Passport numbers differ substantially from one country to the next. A very common mistake ESTA applicants make is to enter too few or too many digits on the ESTA application or to enter the wrong passport number. This is a problem because after submitting the application form you are not able to edit your passport number. You will have to fill out and submit a new application form.

[2] Entering the wrong information under Passport Issuing Country or Country of Citizenship

Applicants often get confused with these two fields. For most people, however, they are the same. If you are a citizen of Thailand, your passport will most likely also be issued by Thailand. If you also have a passport that was issued by another country, there is a separate field for this information.

[3] Entering the wrong date of birth

If you make a mistake with the day, month, or year of your birth on the ESTA form you will have to submit a new application since this information can not be changed once you have submitted the form. That is why it’s so important to double-check everything you have entered on the form before hitting the submit button.

[4] Wrong gender

Individuals are currently identified on their passports as either male or female. If you enter something different on the form your ESTA application could be denied and there might not be enough time to submit a new application before your departure.

[5] Neglecting to enter your middle name

On the ESTA application form, there is a field called ‘Given Name’. This is where you should enter both your first and middle names. If you are e.g. called ‘John Peter Brown’ (where Brown is the surname) you should enter John Peter in the Given Name field. Failure to do so will mean that you have to submit a new application.

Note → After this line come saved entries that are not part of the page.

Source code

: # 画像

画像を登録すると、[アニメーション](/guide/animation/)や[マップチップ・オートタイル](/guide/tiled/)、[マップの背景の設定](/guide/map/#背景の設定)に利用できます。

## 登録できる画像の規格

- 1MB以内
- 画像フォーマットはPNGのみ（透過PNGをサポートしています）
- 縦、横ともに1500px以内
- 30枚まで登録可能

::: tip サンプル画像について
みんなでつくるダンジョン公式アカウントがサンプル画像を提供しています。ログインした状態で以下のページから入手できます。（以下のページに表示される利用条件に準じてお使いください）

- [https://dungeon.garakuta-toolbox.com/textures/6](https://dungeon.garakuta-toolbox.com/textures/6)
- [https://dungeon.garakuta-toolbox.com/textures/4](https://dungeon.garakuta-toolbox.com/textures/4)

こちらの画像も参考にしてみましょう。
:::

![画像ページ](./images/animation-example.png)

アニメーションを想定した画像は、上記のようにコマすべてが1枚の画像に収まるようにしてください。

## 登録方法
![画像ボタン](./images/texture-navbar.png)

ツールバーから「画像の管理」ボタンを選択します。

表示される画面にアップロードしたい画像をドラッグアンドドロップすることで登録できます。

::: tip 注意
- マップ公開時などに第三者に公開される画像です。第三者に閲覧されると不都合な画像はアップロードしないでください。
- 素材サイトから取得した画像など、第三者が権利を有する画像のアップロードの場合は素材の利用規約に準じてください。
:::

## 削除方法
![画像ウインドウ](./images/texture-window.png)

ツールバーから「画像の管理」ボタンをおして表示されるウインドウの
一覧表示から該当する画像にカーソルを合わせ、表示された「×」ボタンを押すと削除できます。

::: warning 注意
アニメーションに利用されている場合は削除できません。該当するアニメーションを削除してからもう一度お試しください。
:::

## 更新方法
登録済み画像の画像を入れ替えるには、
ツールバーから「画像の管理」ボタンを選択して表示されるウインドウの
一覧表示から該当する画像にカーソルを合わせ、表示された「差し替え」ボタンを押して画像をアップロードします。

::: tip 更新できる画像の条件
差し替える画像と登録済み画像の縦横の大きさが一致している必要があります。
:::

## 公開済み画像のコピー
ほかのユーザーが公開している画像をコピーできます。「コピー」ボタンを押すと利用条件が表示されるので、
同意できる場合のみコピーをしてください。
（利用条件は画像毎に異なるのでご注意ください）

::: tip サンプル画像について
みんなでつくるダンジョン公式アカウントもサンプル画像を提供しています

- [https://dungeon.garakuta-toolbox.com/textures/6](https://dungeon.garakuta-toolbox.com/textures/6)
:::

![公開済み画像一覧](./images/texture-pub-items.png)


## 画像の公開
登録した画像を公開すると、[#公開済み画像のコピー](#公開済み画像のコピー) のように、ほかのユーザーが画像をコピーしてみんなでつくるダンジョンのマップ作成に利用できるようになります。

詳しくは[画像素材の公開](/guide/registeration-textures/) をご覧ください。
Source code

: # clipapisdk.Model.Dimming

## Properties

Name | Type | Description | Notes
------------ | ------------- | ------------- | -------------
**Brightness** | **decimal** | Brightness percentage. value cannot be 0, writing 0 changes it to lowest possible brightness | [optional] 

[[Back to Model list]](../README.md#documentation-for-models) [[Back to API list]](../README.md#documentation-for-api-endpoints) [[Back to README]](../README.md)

[6] Making a spelling error when entering your last or first name

If for whatever reason, you make a spelling mistake when entering your first or last name, you will have to send in a new ESTA application. No authorization will be given if the information provided on the ESTA form differs from your passport information.

[7] Giving the wrong answer to an eligibility question

If you mistakenly respond with a ‘yes’ to one or more of the ESTA eligibility questions (mental disorder, criminal record, drugs, etc.) your ESTA request could be denied. And if you answer ‘no’ while the correct answer is in fact ‘yes’, you could be denied entry to the U.S. for as long as five years.

[8] Wrong email address

If an applicant enters the wrong email address on their ESTA application form, CBP will not be able to contact them about the outcome of their application. If he or she, however, later realizes that the wrong email address was entered on the form, they will be able to correct the mistake.

[9] Failing to check on your ESTA status

Applicants are able to check their ESTA application’s status free of charge. You should check the status of your ESTA application 24 hours before your trip to the U.S. starts to make sure you don’t get a nasty surprise when you try to board the flight or boat to that country.

[10] Other mistakes on the ESTA application form

There are many other fields on the form where applicants can (and often do) make mistakes, or enter incomplete information. An example is the one where they have to enter information about their contact in the United States. This could be a hotel the applicant hasn’t booked yet or the booking has not been confirmed. In this case, you are allowed to enter ‘Unknown’ in text fields or ‘00000’ in numerical fields. You will be able to edit this information afterward.


From the above list of common mistakes people make on their ESTA application forms, it will be clear that most of them could easily be prevented. It’s perhaps a good idea to type out all your answers and to double-check everything before filling out the actual form to lower the chance of making mistakes on your ESTA application.